** Data for processing follows **
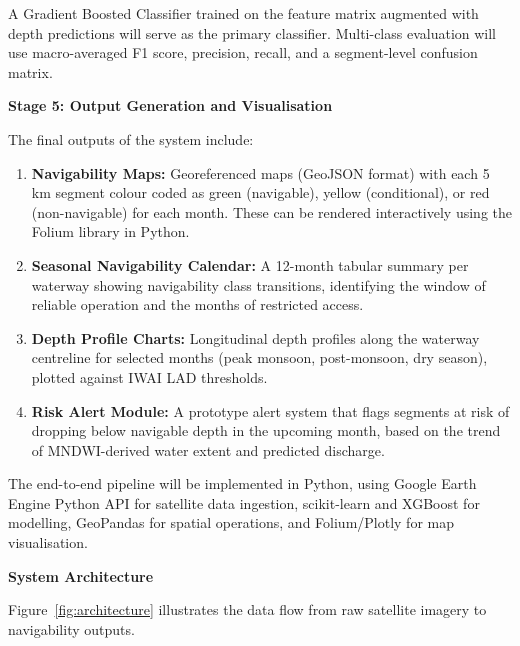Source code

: \documentclass[12pt,a4paper]{article}
\begin{document}
A Gradient Boosted Classifier trained on the feature matrix augmented with depth predictions will serve as the primary classifier. Multi-class evaluation will use macro-averaged F1 score, precision, recall, and a segment-level confusion matrix.

\vspace{0.4cm}
\noindent\textbf{Stage 5: Output Generation and Visualisation}

The final outputs of the system include:

\begin{enumerate}[leftmargin=1.5cm]
\item \textbf{Navigability Maps:} Georeferenced maps (GeoJSON format) with each 5 km segment colour coded as green (navigable), yellow (conditional), or red (non-navigable) for each month. These can be rendered interactively using the Folium library in Python.
\item \textbf{Seasonal Navigability Calendar:} A 12-month tabular summary per waterway showing navigability class transitions, identifying the window of reliable operation and the months of restricted access.
\item \textbf{Depth Profile Charts:} Longitudinal depth profiles along the waterway centreline for selected months (peak monsoon, post-monsoon, dry season), plotted against IWAI LAD thresholds.
\item \textbf{Risk Alert Module:} A prototype alert system that flags segments at risk of dropping below navigable depth in the upcoming month, based on the trend of MNDWI-derived water extent and predicted discharge.
\end{enumerate}

The end-to-end pipeline will be implemented in Python, using Google Earth Engine Python API for satellite data ingestion, scikit-learn and XGBoost for modelling, GeoPandas for spatial operations, and Folium/Plotly for map visualisation.

\vspace{0.4cm}
\noindent\textbf{System Architecture}

Figure~\ref{fig:architecture} illustrates the data flow from raw satellite imagery to navigability outputs.
\end{document}
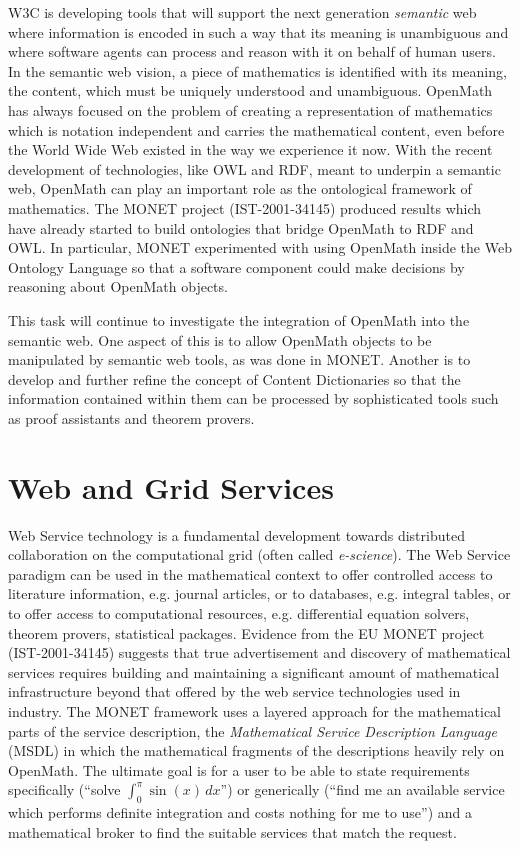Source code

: \documentclass[draft]{artikel3}
\begin{document}
W3C is developing tools that will support the next generation
\emph{semantic} web where information is encoded in such a way that
its meaning is unambiguous and where software agents can process and
reason with it on behalf of human users.  In the semantic web vision,
a piece of mathematics is identified with its meaning, the content,
which must be uniquely understood and unambiguous.  OpenMath has
always focused on the problem of creating a representation of
mathematics which is notation independent and carries the mathematical
content, even before the World Wide Web existed in the way we
experience it now. With the recent development of technologies, like
OWL and RDF, meant to underpin a semantic web, OpenMath can play an
important role as the ontological framework of mathematics. The MONET
project (IST-2001-34145) produced results which have already started
to build ontologies that bridge OpenMath to RDF and OWL.  In
particular, MONET experimented with using OpenMath inside the Web
Ontology Language so that a software component could make decisions by
reasoning about OpenMath objects.

This task will continue to investigate the integration of OpenMath
into the semantic web.  One aspect of this is to allow OpenMath
objects to be manipulated by semantic web tools, as was done in MONET.
Another is to develop and further refine the concept of Content
Dictionaries so that the information contained within them can be
processed by sophisticated tools such as proof assistants and theorem
provers.

\section{Web and Grid Services}



Web Service technology is a fundamental development towards
distributed collaboration on the computational grid (often called
\emph{e-science}).  The Web Service paradigm can be used in the
mathematical context to offer controlled access to literature
information, e.g. journal articles, or to databases, e.g.  integral
tables, or to offer access to computational resources, e.g.
differential equation solvers, theorem provers, statistical packages.
Evidence from the EU MONET project (IST-2001-34145) suggests that true
advertisement and discovery of mathematical services requires building
and maintaining a significant amount of mathematical infrastructure
beyond that offered by the web service technologies used in industry.
The MONET framework uses a layered approach for the mathematical parts
of the service description, the \emph{Mathematical Service Description
  Language} (MSDL) in which the mathematical fragments of the
descriptions heavily rely on OpenMath.  The ultimate goal is for a
user to be able to state requirements specifically (``solve
$\int_0^\pi{}\sin(x)\,dx$'') or generically (``find me an available
service which performs definite integration and costs nothing for me
to use'') and a mathematical broker to find the suitable services that
match the request.
\end{document}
** End of Data for processing **
## About this task
Using the records above, copy exactly the lines from the one containing "me an available" through the last, inclusive, and nothing else.

## Solution
$\int_0^\pi{}\sin(x)\,dx$'') or generically (``find me an available
service which performs definite integration and costs nothing for me
to use'') and a mathematical broker to find the suitable services that
match the request.
\end{document}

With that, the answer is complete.